In 10 years the BOV Opera Festival has established itself on the local music cultural calendar as an eagerly anticipated event, both locally and internationally, Igino Xuereb, chief operations officer of Bank of Valletta, said yesterday.
Speaking during the launch of the BOV Opera Festival, Mr Xuereb said that collaborating on an “important operatic event” of such calibre with the Manoel Theatre made them proud, and they were confident this would be a success.
Manoel Theatre chairman Peter Fenech said that together with music director and consultant Brian Schembri, the board of the Manoel was working towards a long term project, aimed at developing a professionally efficient production organisation.
This year’s festival, to be held between 17 and 24 March, promises to be a memorable one for opera lovers, with performances ranging from Rossini and Rachmaninoff to Handel and Puccini. There has already been considerable foreign interest, Dr Fenech said.
The Manoel Theatre is making the most of local talent in this year’s event, which is something that may have been overlooked and underused in previous years. For this to bear fruit, Dr Fenech said, they are engaging in intensive development of the existent potential and reforming production know-how on all levels.
The aim of the theatre is to improve its capacity to serve as a platform for high quality artists to launch their career. In the case of opera, as in this case, this may be the first opportunity to take on a principal role for a singer, and in the future, hopefully also for stage directors, conductors, repetiteurs, and designers and similar roles.

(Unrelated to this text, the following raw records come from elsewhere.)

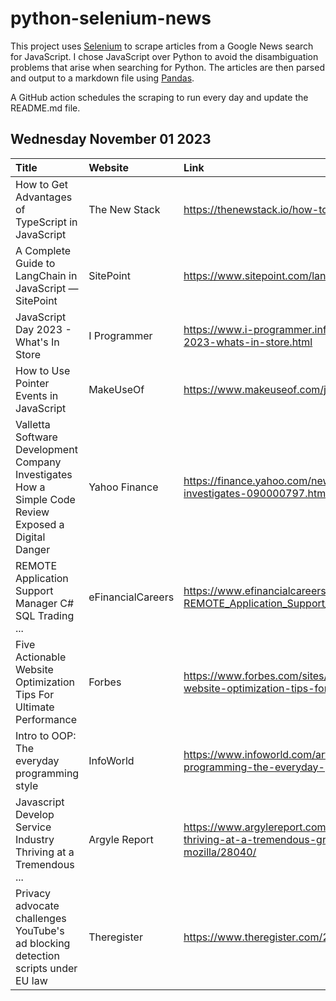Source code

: # python-selenium-news

This project uses [Selenium](https://www.seleniumhq.org/) to scrape articles from a Google News search for JavaScript.
I chose JavaScript over Python to avoid the disambiguation problems that arise when searching for Python.
The articles are then parsed and output to a markdown file using [Pandas](https://pandas.pydata.org/).

A GitHub action schedules the scraping to run every day and update the README.md file.

## Wednesday November 01 2023


| Title                                                                                                | Website           | Link                                                                                                                                           |
|:-----------------------------------------------------------------------------------------------------|:------------------|:-----------------------------------------------------------------------------------------------------------------------------------------------|
| How to Get Advantages of TypeScript in JavaScript                                                    | The New Stack     | https://thenewstack.io/how-to-get-advantages-of-typescript-in-javascript/                                                                      |
| A Complete Guide to LangChain in JavaScript — SitePoint                                              | SitePoint         | https://www.sitepoint.com/langchain-javascript-complete-guide/                                                                                 |
| JavaScript Day 2023 - What's In Store                                                                | I Programmer      | https://www.i-programmer.info/news/167-javascript/16713-javascript-day-2023-whats-in-store.html                                                |
| How to Use Pointer Events in JavaScript                                                              | MakeUseOf         | https://www.makeuseof.com/javascript-pointer-events/                                                                                           |
| Valletta Software Development Company Investigates How a Simple Code Review Exposed a Digital Danger | Yahoo Finance     | https://finance.yahoo.com/news/valletta-software-development-company-investigates-090000797.html                                               |
| REMOTE Application Support Manager C# SQL Trading ...                                                | eFinancialCareers | https://www.efinancialcareers.com/jobs-USA-NY-Manhattan-REMOTE_Application_Support_Manager_C_SQL_Trading_Finance.id20413690                    |
| Five Actionable Website Optimization Tips For Ultimate Performance                                   | Forbes            | https://www.forbes.com/sites/forbestechcouncil/2023/10/26/five-actionable-website-optimization-tips-for-ultimate-performance/                  |
| Intro to OOP: The everyday programming style                                                         | InfoWorld         | https://www.infoworld.com/article/3709690/what-is-object-oriented-programming-the-everyday-programming-style.html                              |
| Javascript Develop Service Industry Thriving at a Tremendous ...                                     | Argyle Report     | https://www.argylereport.com/golf/javascript-develop-service-industry-thriving-at-a-tremendous-growth-mercury-development-kamee-mozilla/28040/ |
| Privacy advocate challenges YouTube's ad blocking detection scripts under EU law                     | Theregister       | https://www.theregister.com/2023/10/26/privacy_advocate_challenges_youtube/                                                                    |
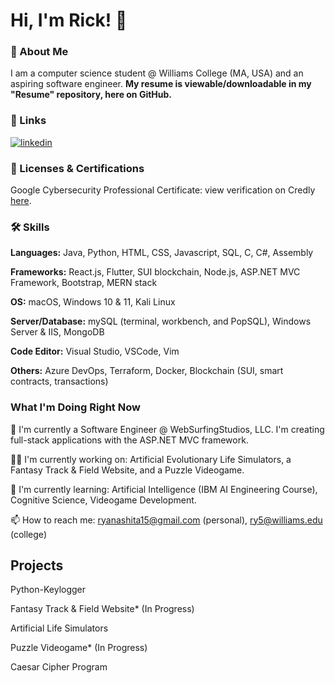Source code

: # Hi, I'm Rick! 👋 

### 🚀 About Me
I am a computer science student @ Williams College (MA, USA) and an aspiring software engineer. **My resume is viewable/downloadable in my "Resume" repository, here on GitHub.**

### 🔗 Links
[![linkedin](https://img.shields.io/badge/linkedin-0A66C2?style=for-the-badge&logo=linkedin&logoColor=white)](https://www.linkedin.com/in/ryunosuke-rick-yanashita/)

### 🎯 Licenses & Certifications
Google Cybersecurity Professional Certificate: view verification on Credly [here](https://www.credly.com/badges/931329fe-14a8-4bff-9282-b9dfacfe50e3/linked_in_profile).

### 🛠 Skills

**Languages:** Java, Python, HTML, CSS, Javascript, SQL, C, C#, Assembly

**Frameworks:** React.js, Flutter, SUI blockchain, Node.js, ASP.NET MVC Framework, Bootstrap, MERN stack

**OS:** macOS, Windows 10 & 11, Kali Linux 

**Server/Database:** mySQL (terminal, workbench, and PopSQL), Windows Server & IIS, MongoDB

**Code Editor:** Visual Studio, VSCode, Vim

**Others:** Azure DevOps, Terraform, Docker, Blockchain (SUI, smart contracts, transactions)


### What I'm Doing Right Now
🏢 I'm currently a Software Engineer @ WebSurfingStudios, LLC. I'm creating full-stack applications with the ASP.NET MVC framework. 

👩‍💻 I'm currently working on: Artificial Evolutionary Life Simulators, a Fantasy Track & Field Website, and a Puzzle Videogame. 

🧠 I'm currently learning: Artificial Intelligence (IBM AI Engineering Course), Cognitive Science, Videogame Development. 

📫 How to reach me: ryanashita15@gmail.com (personal), ry5@williams.edu (college)


## Projects

Python-Keylogger

Fantasy Track & Field Website* (In Progress)

Artificial Life Simulators

Puzzle Videogame* (In Progress)

Caesar Cipher Program
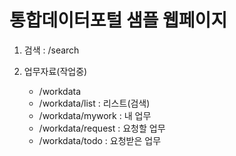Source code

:# 통합데이터포털 샘플 웹페이지

1. 검색 : /search

2. 업무자료(작업중)
    - /workdata
    - /workdata/list : 리스트(검색)
    - /workdata/mywork : 내 업무
    - /workdata/request : 요청할 업무
    - /workdata/todo : 요청받은 업무

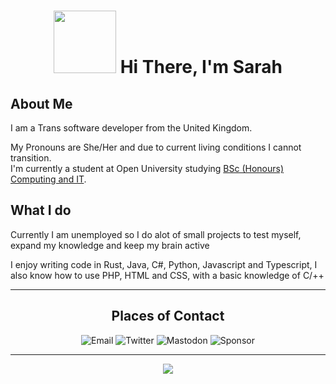 <div>
    <h1 align=center>
        <img src="https://raw.githubusercontent.com/SarahGreyWolf/SarahGreyWolf/main/logo.svg" width=100em;>
        Hi There, I'm Sarah
    </h1>
</div>
<h2>About Me</h2>
<p>I am a Trans software developer from the United Kingdom.

My Pronouns are She/Her and due to current living conditions I cannot transition.<br>
I'm currently a student at Open University studying <a href="http://www.open.ac.uk/courses/computing-it/degrees/bsc-computing-it-q62">BSc (Honours) Computing and IT</a>.</p>
<h2>What I do</h2>
<p>Currently I am unemployed so I do alot of small projects to test myself, expand my knowledge and keep my brain active</p>
<p>I enjoy writing code in Rust, Java, C#, Python, Javascript and Typescript, I also know how to use PHP, HTML and CSS, with a basic knowledge of C/++</p>
<hr>
<h2 align=center>Places of Contact</h2>
<div align=center style="text-decoration: none;">
    <p>
        <a href="mailto:m.sarahgreywolf@outlook.com" style="text-decoration: none;">
            <img src="https://img.shields.io/badge/-Email-grey?style=for-the-badge&logo=Microsoft-Outlook" alt="Email">
        </a>
        <a href="https://twitter.com/SarahGreyWolf" style="text-decoration: none;">
            <img src="https://img.shields.io/badge/-Twitter-grey?style=for-the-badge&logo=Twitter" alt="Twitter">
        </a>
        <a rel="me" href="https://mastodon.social/@SarahGreyWolf" style="text-decoration: none;">
            <img src="https://img.shields.io/badge/-Mastodon-grey?style=for-the-badge&logo=Mastodon" alt="Mastodon">
        </a>
        <a href="https://github.com/sponsors/SarahGreyWolf" style="text-decoration: none;">
            <img src="https://img.shields.io/badge/-Sponsor-grey?style=for-the-badge&logo=Github" alt="Sponsor">
        </a>
    </p>
</div>
<hr>
<p align=center>
    <a href="https://github-readme-stats.vercel.app/api?username=SarahGreyWolf&show_icons=true&theme=radical" style="text-decoration: none;"><img src="https://github-readme-stats.vercel.app/api?username=SarahGreyWolf&show_icons=true&theme=radical"></a>
</p>
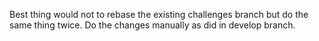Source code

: Best thing would not to rebase the existing challenges branch but do the same thing twice. Do the changes manually as did in develop branch.
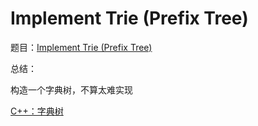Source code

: # Implement Trie (Prefix Tree)
题目：[Implement Trie (Prefix Tree)](https://leetcode.com/problems/implement-trie-prefix-tree/description/)

总结：

构造一个字典树，不算太难实现

[C++：字典树](https://littlefish33.cn/trie)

Such aims, Dr Fenech said, had to be built around a careful choice of repertoire, which should fall in line with the historic qualities of the location, and therefore its physical limitations.
As has proved successful in the past, the Manoel Theatre will once again be soliciting the expertise of local and international collaborators. A cast of 11 soloists was engaged for the production of Rossini’s La Cambiale di Matrimonio and Rachmaninov’s Aleko.
Although mostly local, the cast includes Enrico Marabelli, an Italian bass-baritone enjoying an international reputation.
A thirty-member choir made up of local choristers, professionals from the Varna State Opera Theatre in Bulgaria, dancers, and the Malta Philharmonic Orchestra will also be participating.
The production team will also benefit from the services of German opera stage director Angelika Frenzel and her colleague, set and costume designer Hanne Eckart. Music director will be Brian Schembri and the production manager Sara Spiteri.
A system of subtitles will also be introduced for the first time in Manoel Theatre productions, after last year’s experience with the Arcal production of Riders to the Sea, which included partial segments of projected text as part of the visual effects.
This year the festival will unite two of the Manoel Theatre’s most important musical vocations, Malta’s foremost and most prestigious music venue for chamber music and an exciting platform for the creation of a durable and high quality base of opera production.
The mid-week programme promises an extremely interesting concert, which will give opera aficionados the chance to listen to works by the world’s favourite opera composers in a totally different genre, that of chamber music.
One of Malta’s best local ensembles, the Anon String quartet led by Marcelline Agius, will perform chamber music composed by Donizetti, Verdi, Puccini, and Respighi together with two of Malta’s most illustrious composers, Paolo Nani and Carmelo Pace.
These, together with soprano Gillian Zammit, will add even more refinement to this festival in showing the mastery of these great opera composers in action in a genre, which has always been the “sine qua non” of the refined and demanding music lover.
The last event will be a production of Handel’s Alcina by ‘Daphne Music Vienna’, who will come over from Austria to Malta complete with costumes, singers, conductor, orchestra and baroque instruments.
This major work is a case in point of historic location, cultural awareness, artistic excellence, entertainment and visionary ideals uniting in what can be called a promising enthusiastic journey of adventure towards a culturally rich and creatively healthy future.